For the evaluation of acute toxicity, male Wistar rats weighing 180–200 g were divided into groups of 10 animals. The crude lipophilic components were given by intra-gastric administration at the doses of 1, 2 and 4 g/kg from first to third groups, respectively [33]. The control group received an intra-gastric administration of corn oil (5 mL/kg). The mortality rate within 72 h period was observed and the LD₅₀ was estimated on the basis of the method described by Silva et al. [34].
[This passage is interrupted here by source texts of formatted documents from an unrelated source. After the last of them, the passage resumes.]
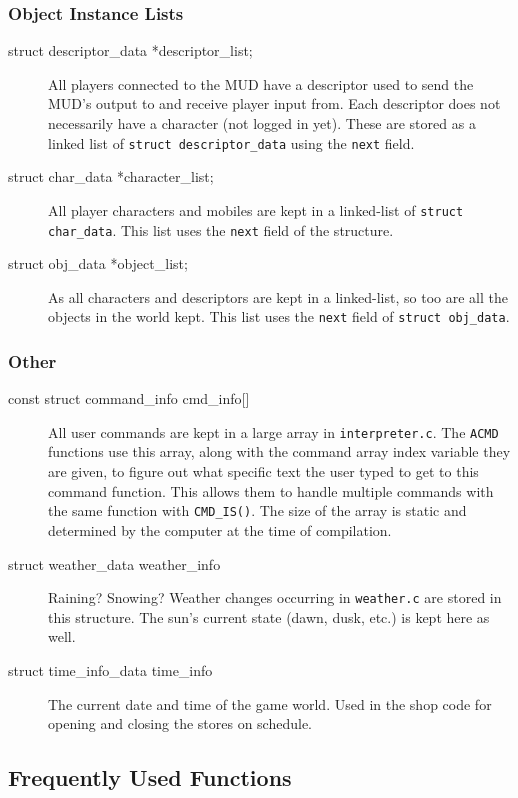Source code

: \documentclass[11pt]{article}
\begin{document}
\subsubsection{Object Instance Lists}
\begin{description}
\item[struct descriptor\_data *descriptor\_list;]
All players connected to the MUD have a descriptor used to send the MUD's output to and receive player input from.  Each descriptor does not necessarily have a character (not logged in yet).  These are stored as a linked list of \texttt{struct descriptor\_data} using the \texttt{next} field.
\item[struct char\_data *character\_list;]
All player characters and mobiles are kept in a linked-list of \texttt{struct char\_data}.  This list uses the \texttt{next} field of the structure.
\item[struct obj\_data *object\_list;]
As all characters and descriptors are kept in a linked-list, so too are all the objects in the world kept.  This list uses the \texttt{next} field of \texttt{struct obj\_data}.
\end{description}

\subsubsection{Other}
\begin{description}
\item[const struct command\_info cmd\_info[{]}]
All user commands are kept in a large array in \texttt{interpreter.c}.  The \texttt{ACMD} functions use this array, along with the command array index variable they are given, to figure out what specific text the user typed to get to this command function.  This allows them to handle multiple commands with the same function with \texttt{CMD\_IS()}.  The size of the array is static and determined by the computer at the time of compilation.
\item[struct weather\_data weather\_info]
Raining? Snowing? Weather changes occurring in \texttt{weather.c} are stored in this structure.  The sun's current state (dawn, dusk, etc.) is kept here as well.
\item[struct time\_info\_data time\_info]
The current date and time of the game world.  Used in the shop code for opening and closing the stores on schedule.
\end{description}

\subsection{Frequently Used Functions}
\end{document}

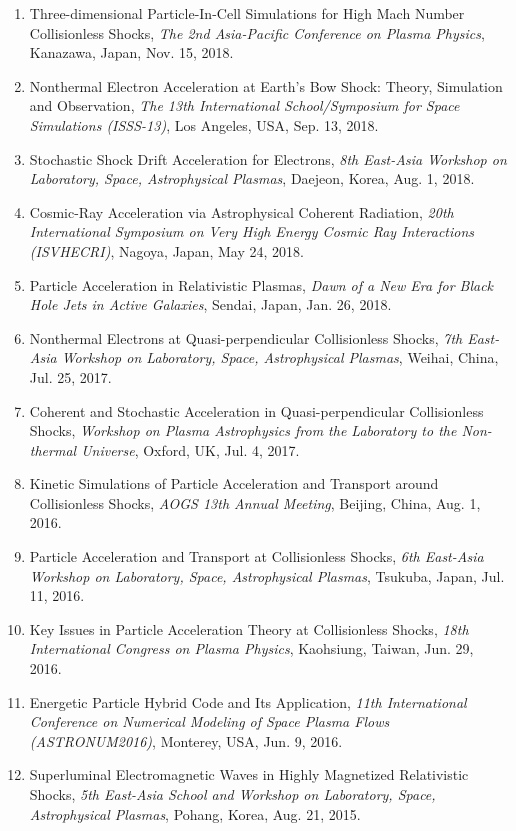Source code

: \documentclass[lualatex,a4paper,ja=standard]{scrartcl}
\newcommand{\TalkEntry}[3]{
\item #1, \textit{#2}, #3.}
\begin{document}
\begin{enumerate}
	\TalkEntry
	{Three-dimensional Particle-In-Cell Simulations for High Mach Number Collisionless Shocks}
	{The 2nd Asia-Pacific Conference on Plasma Physics}
	{Kanazawa, Japan, Nov. 15, 2018}

	\TalkEntry
	{Nonthermal Electron Acceleration at Earth's Bow Shock: Theory, Simulation and Observation}
	{The 13th International School/Symposium for Space Simulations (ISSS-13)}
	{Los Angeles, USA, Sep. 13, 2018}

	\TalkEntry
	{Stochastic Shock Drift Acceleration for Electrons}
	{8th East-Asia Workshop on Laboratory, Space, Astrophysical Plasmas}
	{Daejeon, Korea, Aug. 1, 2018}

	\TalkEntry
	{Cosmic-Ray Acceleration via Astrophysical Coherent Radiation}
	{20th International Symposium on Very High Energy Cosmic Ray Interactions (ISVHECRI)}
	{Nagoya, Japan, May 24, 2018}

	\TalkEntry
	{Particle Acceleration in Relativistic Plasmas}
	{Dawn of a New Era for Black Hole Jets in Active Galaxies}
	{Sendai, Japan, Jan. 26, 2018}

	\TalkEntry
	{Nonthermal Electrons at Quasi-perpendicular Collisionless Shocks}
	{7th East-Asia Workshop on Laboratory, Space, Astrophysical Plasmas}
	{Weihai, China, Jul. 25, 2017}

	\TalkEntry
	{Coherent and Stochastic Acceleration in Quasi-perpendicular Collisionless Shocks}
	{Workshop on Plasma Astrophysics from the Laboratory to the Non-thermal Universe}
	{Oxford, UK, Jul. 4, 2017}

	\TalkEntry
	{Kinetic Simulations of Particle Acceleration and Transport around Collisionless Shocks}
	{AOGS 13th Annual Meeting}
	{Beijing, China, Aug. 1, 2016}

	\TalkEntry
	{Particle Acceleration and Transport at Collisionless Shocks}
	{6th East-Asia Workshop on Laboratory, Space, Astrophysical Plasmas}
	{Tsukuba, Japan, Jul. 11, 2016}

	\TalkEntry
	{Key Issues in Particle Acceleration Theory at Collisionless Shocks}
	{18th International Congress on Plasma Physics}
	{Kaohsiung, Taiwan, Jun. 29, 2016}

	\TalkEntry
	{Energetic Particle Hybrid Code and Its Application}
	{11th International Conference on Numerical Modeling of Space Plasma Flows (ASTRONUM2016)}
	{Monterey, USA, Jun. 9, 2016}

	\TalkEntry
	{Superluminal Electromagnetic Waves in Highly Magnetized Relativistic Shocks}
	{5th East-Asia School and Workshop on Laboratory, Space, Astrophysical Plasmas}
	{Pohang, Korea, Aug. 21, 2015}


\end{enumerate}
\end{document}
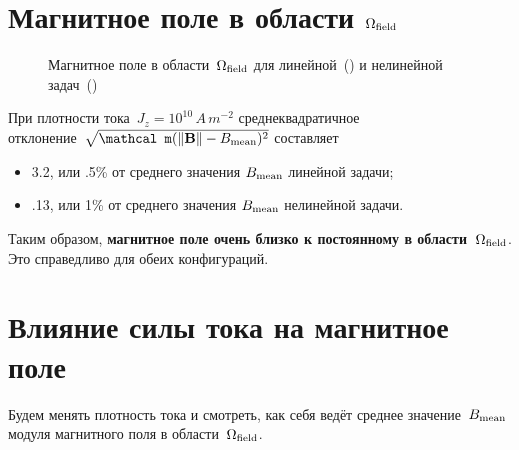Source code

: \clearpage

\section{Магнитное поле в области $\OmegaField$}

\begin{figure}[h]
	\centering
	\begin{subfigure}{.49\linewidth}
		\centering
	\end{subfigure}%
	\hfill
	\begin{subfigure}{.49\linewidth}
		\centering
	\end{subfigure}%
	\par\bigskip
	\begin{subfigure}{.49\linewidth}
		\centering
		\caption{}
		\label{fig:b_field:linear}
	\end{subfigure}%
	\hfill
	\begin{subfigure}{.49\linewidth}
		\centering
		\caption{}
		\label{fig:b_field:nonlinear}
	\end{subfigure}
	\caption[Магнитное поле в области~$\OmegaField$ для линейной и нелинейной задач]{
		Магнитное поле в области~$\OmegaField$ для линейной~() и нелинейной задач~()
	}
	\label{fig:b_field}
\end{figure}

При плотности тока~${J_z = 10^{10}\,A\,m^{-2}}$ среднеквадратичное \\ отклонение~$\sqrt{\mathcal m(\norm{\vect B} - \BMean)^2}$ составляет
\begin{itemize}
	\item 3.2, или .5\% от среднего значения ${B_{\text{mean}}}$ линейной задачи;
	\item .13, или 1\% от среднего значения ${B_{\text{mean}}}$ нелинейной задачи.
\end{itemize}

Таким образом, \textbf{магнитное поле очень близко к постоянному в области~$\OmegaField$}. Это справедливо для обеих конфигураций.  

\section{Влияние силы тока на магнитное поле}

Будем менять плотность тока и смотреть, как себя ведёт среднее значение~${B_{\text{mean}}}$ модуля магнитного поля в области~$\OmegaField$.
3.7. Triton WR-1339-Induced Hyperlipidemic in Rats

Overnight fasted rats (64) were randomly divided into eight groups each consisting of eight animals. The rats were also treated with daily oral treatment for 15 d before treatments with intraperitoneal injection of triton WR-1339 (200 mg/kg) once as follows: Group I served as control group (CG) receiving an intraperitoneal injection of normal saline and an intra-gastric administration of corn oil. Group II served as hyperlipidemic group (HG) receiving Triton WR-1339 (i.p.) dissolved in normal saline and an intra-gastric administration of corn oil. Group III (positive control group, PCG) was treated Triton WR-1339 (i.p.) and an intra-gastric administration of simvastatin (4 mg/kg). Group IV–VIII (test groups, TG IV–VIII) received Triton WR-1339 (i.p.) and intra-gastric administration of the crude lipophilic components (100 and 200 mg/kg) and compounds 1, 2 and 9 (4 mg/kg) dissolved in corn oil, respectively. In the course of the 15 d oral treatment, body weights of rats were regularly taken from 1st to 15th day, respectively. Blood samples were collected from abdominal aorta after 24 h of injection of Triton WR-1339 in ethylenediaminetetraacetic acid (EDTA) containing tubes; plasma was separated and stored at −18 °C until determination [35].

3.8. Biochemical Analysis

TC, TGs, Low-density lipoprotein cholesterol (LDL-C) and High-density lipoprotein cholesterol (HDL-C) levels in the plasma were estimated by an enzymatic method with an automatic analyzer (Model XL-300, Erba, Mannheim, Germany) [36].

3.9. Statistical Analysis

The results were expressed as mean ± SD. Data obtained were analyzed using variance analysis and differences with p < 0.05 were considered statistically significant.

4. Conclusions

In summary, the observed characteristics clearly confirm the medicinal use of the plant in preventing hyperlipidemia. The lipophilic components and compounds 1, 2 and 9 from Artemisia integrifolia have positive effects on plasma lipoprotein profiles, suggesting that they have good therapeutic potential in improving hyperlipidemia.